Instructions to follow
Filter these records by the string "limits", copying each line that holds it.
Segment Start: Records supplied
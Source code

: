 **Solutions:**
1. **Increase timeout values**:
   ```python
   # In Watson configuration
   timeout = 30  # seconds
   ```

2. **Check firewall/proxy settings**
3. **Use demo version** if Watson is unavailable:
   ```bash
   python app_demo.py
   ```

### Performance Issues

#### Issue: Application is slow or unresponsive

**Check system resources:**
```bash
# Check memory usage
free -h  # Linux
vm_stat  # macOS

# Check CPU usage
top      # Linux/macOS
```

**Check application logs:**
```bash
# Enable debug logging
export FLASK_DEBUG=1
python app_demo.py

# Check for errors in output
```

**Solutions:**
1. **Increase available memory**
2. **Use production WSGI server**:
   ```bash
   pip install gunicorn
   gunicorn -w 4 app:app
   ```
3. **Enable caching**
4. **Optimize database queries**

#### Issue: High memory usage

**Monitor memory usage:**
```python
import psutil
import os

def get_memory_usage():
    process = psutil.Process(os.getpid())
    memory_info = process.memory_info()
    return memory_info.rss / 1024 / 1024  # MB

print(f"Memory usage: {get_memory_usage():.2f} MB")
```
Segment End: Records supplied
Segment Start: Records supplied
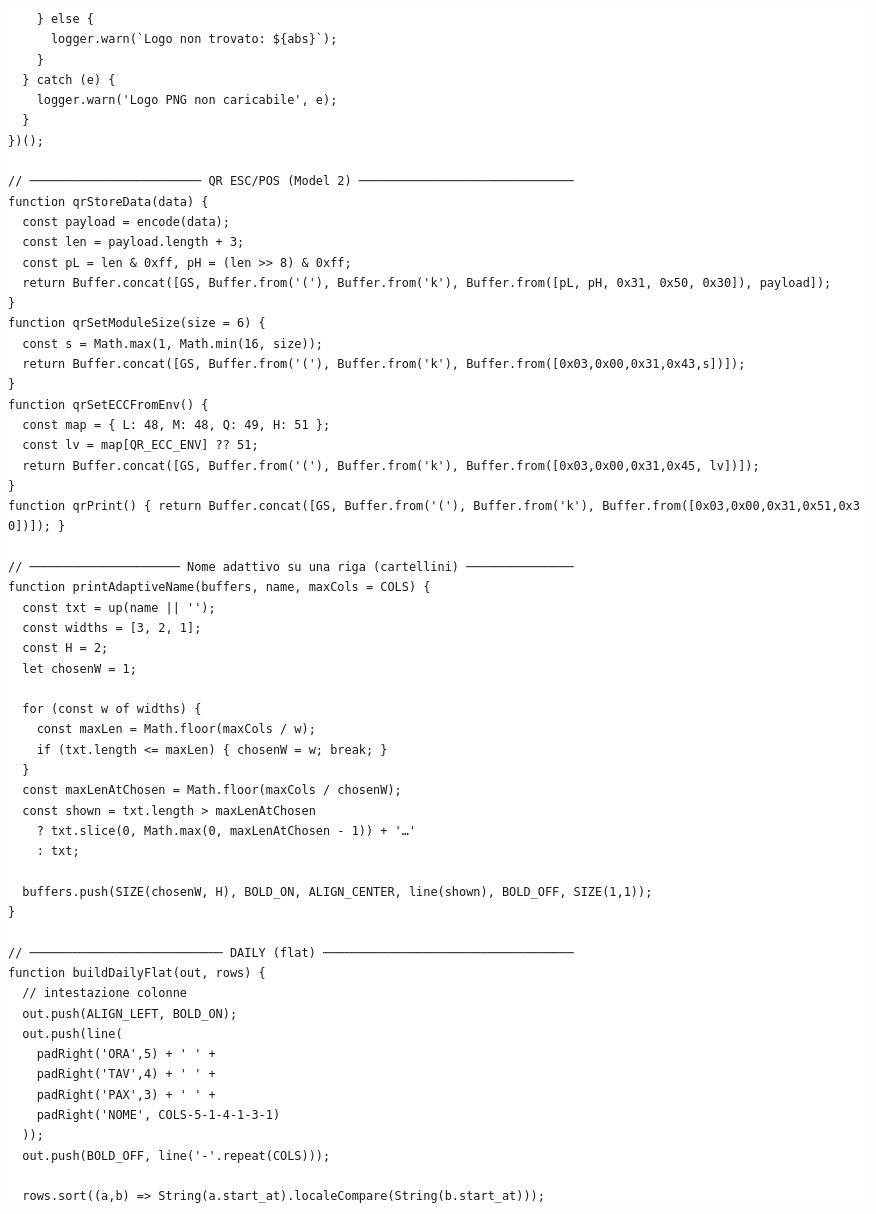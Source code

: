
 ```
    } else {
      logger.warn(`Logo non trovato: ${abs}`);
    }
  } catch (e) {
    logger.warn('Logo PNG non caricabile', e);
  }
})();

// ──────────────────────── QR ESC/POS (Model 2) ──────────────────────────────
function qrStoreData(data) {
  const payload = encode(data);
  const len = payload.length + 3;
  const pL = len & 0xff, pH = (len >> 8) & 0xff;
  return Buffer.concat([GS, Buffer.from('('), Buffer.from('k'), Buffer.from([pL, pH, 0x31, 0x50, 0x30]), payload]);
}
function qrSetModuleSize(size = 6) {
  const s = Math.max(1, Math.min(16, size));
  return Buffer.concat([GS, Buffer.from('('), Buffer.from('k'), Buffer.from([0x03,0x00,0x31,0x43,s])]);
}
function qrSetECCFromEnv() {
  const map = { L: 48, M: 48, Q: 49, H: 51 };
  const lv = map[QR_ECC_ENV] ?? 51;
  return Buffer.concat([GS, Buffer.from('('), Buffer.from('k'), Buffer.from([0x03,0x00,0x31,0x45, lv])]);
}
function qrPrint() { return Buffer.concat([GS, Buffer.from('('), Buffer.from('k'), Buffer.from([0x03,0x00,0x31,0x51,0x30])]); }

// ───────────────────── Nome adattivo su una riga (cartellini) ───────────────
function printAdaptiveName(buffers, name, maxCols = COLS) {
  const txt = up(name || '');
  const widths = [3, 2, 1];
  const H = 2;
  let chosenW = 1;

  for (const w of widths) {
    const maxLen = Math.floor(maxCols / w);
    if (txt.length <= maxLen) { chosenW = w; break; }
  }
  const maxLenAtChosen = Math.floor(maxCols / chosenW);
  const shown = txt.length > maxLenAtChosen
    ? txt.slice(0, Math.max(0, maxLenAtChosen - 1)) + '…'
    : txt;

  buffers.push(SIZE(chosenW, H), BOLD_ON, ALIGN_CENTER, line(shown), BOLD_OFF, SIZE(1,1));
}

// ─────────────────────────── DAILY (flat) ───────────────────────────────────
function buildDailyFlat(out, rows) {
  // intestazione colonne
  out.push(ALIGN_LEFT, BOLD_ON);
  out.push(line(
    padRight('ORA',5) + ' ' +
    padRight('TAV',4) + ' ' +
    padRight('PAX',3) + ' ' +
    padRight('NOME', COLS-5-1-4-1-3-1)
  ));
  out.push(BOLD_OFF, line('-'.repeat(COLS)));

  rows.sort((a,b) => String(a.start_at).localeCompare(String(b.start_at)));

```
Segment End: Records supplied
Segment Start: Records supplied
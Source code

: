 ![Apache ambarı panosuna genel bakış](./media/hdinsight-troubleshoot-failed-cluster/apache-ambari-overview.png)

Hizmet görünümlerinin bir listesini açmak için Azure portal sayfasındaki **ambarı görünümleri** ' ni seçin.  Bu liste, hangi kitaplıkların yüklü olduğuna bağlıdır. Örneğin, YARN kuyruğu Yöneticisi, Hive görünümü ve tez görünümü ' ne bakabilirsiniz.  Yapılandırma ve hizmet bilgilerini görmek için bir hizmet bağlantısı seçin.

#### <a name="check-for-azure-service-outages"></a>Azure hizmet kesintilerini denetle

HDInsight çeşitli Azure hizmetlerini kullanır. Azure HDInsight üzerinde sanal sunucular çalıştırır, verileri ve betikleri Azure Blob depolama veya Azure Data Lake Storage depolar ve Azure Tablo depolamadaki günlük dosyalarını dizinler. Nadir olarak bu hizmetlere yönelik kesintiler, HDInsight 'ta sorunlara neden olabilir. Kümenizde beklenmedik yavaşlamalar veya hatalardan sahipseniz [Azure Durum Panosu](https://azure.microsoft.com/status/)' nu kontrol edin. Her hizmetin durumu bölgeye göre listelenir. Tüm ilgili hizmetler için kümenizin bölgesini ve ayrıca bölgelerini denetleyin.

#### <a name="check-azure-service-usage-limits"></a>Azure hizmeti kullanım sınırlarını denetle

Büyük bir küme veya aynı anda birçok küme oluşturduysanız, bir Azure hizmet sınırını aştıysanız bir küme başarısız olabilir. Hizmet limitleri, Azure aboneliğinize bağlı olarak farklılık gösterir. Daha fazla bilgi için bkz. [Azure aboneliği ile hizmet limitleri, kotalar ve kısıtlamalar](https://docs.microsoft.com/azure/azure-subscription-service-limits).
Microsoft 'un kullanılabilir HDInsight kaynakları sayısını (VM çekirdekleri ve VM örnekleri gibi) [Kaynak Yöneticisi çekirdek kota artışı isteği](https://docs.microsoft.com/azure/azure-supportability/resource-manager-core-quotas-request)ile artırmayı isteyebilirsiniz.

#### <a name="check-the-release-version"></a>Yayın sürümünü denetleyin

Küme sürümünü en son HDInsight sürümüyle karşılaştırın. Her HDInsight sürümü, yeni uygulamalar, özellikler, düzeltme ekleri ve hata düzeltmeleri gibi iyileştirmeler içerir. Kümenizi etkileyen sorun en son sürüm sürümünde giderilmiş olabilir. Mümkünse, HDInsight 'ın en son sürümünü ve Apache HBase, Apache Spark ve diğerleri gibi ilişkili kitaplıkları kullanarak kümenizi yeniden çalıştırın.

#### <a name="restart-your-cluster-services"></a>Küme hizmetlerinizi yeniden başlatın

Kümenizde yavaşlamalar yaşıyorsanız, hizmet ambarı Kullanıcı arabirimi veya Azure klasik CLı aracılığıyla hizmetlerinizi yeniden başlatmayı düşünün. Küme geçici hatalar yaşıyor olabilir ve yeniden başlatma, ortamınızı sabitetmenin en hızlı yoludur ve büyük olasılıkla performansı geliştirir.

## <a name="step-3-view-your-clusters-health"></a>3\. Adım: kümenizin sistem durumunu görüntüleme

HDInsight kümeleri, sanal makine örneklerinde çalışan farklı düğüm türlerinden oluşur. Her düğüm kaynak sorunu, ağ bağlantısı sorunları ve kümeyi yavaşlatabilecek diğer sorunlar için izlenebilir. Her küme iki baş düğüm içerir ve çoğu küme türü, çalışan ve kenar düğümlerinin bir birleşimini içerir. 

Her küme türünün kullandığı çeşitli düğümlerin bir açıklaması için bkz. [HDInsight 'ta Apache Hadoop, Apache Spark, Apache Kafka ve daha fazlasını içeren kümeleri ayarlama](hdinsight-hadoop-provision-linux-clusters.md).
Segment End: Records supplied
Response to the exercise
#### <a name="check-azure-service-usage-limits"></a>Azure hizmeti kullanım sınırlarını denetle
Büyük bir küme veya aynı anda birçok küme oluşturduysanız, bir Azure hizmet sınırını aştıysanız bir küme başarısız olabilir. Hizmet limitleri, Azure aboneliğinize bağlı olarak farklılık gösterir. Daha fazla bilgi için bkz. [Azure aboneliği ile hizmet limitleri, kotalar ve kısıtlamalar](https://docs.microsoft.com/azure/azure-subscription-service-limits).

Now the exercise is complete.